I think you could have used a packet of yeast for a sourdough starter. That's what I do. That way you can make a loaf right away and save the rest for the next day. If you are in the right climate, you can pick dandelion greens or lamb's quarter. The more you buy beans, the cheaper thay are so it seems like you could have bought a months worth of rice and beans and divided it by the week for cost. Still really hard to do now days.
yes, if I could have squeezed the yeast into the budget, I would have made a regular bread.
Seems prices are really good for fresh Fall produce :) Back when I was a child, growing up in Istanbul, my parents used to buy new crop onions and potatoes in the Fall for a whole year's supply. Because, shortly after that prices would start going up. Of course, they have to be stored right or they go bad. I love your market visits, and love your market bag too :) another great inspirational video, I can't wait to see part two. One suggestion, I read somewhere that enriched rice should not be washed as the added vitamin and minerals wash off. Cast iron pan adds iron to the cooked food :) A big thank you once again.

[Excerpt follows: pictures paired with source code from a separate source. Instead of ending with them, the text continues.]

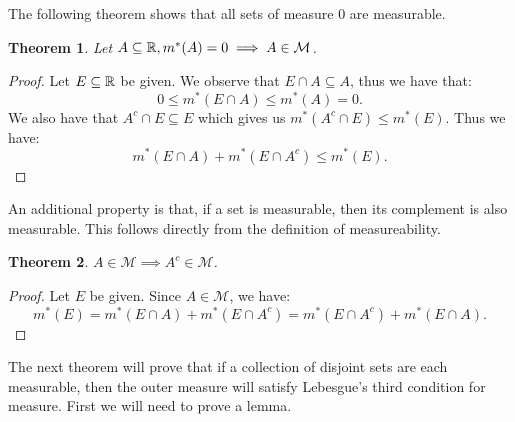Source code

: \documentclass{article}
\newtheorem{theorem}{Theorem}
\theoremstyle{axiom} \newtheorem{axiom}{Axiom}
\theoremstyle{definition} \newtheorem{definition}{Definition}
\theoremstyle{example} \newtheorem{example}{Example}
\theoremstyle{proposition} \newtheorem{prop}{Proposition}
\theoremstyle{lemma} \newtheorem{lemma}{Lemma}
\newcommand{\sM}{\mathcal{M}}  \newcommand{\sN}{\mathcal{N}}
\begin{document}
The following theorem shows that all sets of measure $0$ are measurable. 
\begin{theorem} \label{thm:zerosets}
	Let $A\subseteq \R, m^*(A) = 0 \implies A \in \sM$.
\end{theorem}
\begin{proof}
	Let $E\subseteq \mathbb{R}$ be given. We observe that $E\cap A \subseteq A$, thus
	we have that: 
	\begin{equation*}
		0\leq m^*(E\cap A) \leq m^*(A) = 0.
	\end{equation*}
	We also have that $A^c \cap E \subseteq E$ which gives us $m^*(A^c\cap E) \leq m^*(E)$.
	Thus we have:
	\begin{equation*}
		m^*(E\cap A) +m^*(E\cap A^c) \leq m^*(E).
	\end{equation*}
\end{proof}

An additional property is that, if a set is measurable, then its complement is
also measurable. This follows directly from the definition of measureability.
\begin{theorem} \label{thm:complement}
	$A \in \sM \implies A^c \in \sM$.
\end{theorem}
\begin{proof}
	Let $E$ be given. Since $A \in \sM$, we have:
	\begin{equation}
		m^*(E) = m^*(E\cap A) +m^*(E\cap A^c) =  m^*(E\cap A^c) +m^*(E\cap A).
	\end{equation}
\end{proof}

The next theorem will prove that if a collection of disjoint sets are each
measurable, then the outer measure will satisfy Lebesgue's third condition 
for measure. First we will need to prove a lemma.
\end{document}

Hello 😁 yes, it's true that rice has added vitamins sprayed on, but rinsing helps to make sure it's clean (rice is highly susceptible to little critters 🤮) also it provides a superior texture. Otherwise it is quite gooey and not something I enjoy eating. Glad you enjoyed my video! 😁
parsley and an apple! can't wait to see what you do with these!
Thanks for tip about the apples now I have several recipes and I have 6 lbs of banana pudding to use up in 4 days.
welcome 😁
I love adding an apple or even only part of one to pancakes. I like my apple to still have a good bite to them so they only cook while I'm making the pancake.
I think having a little bite to them might be best too!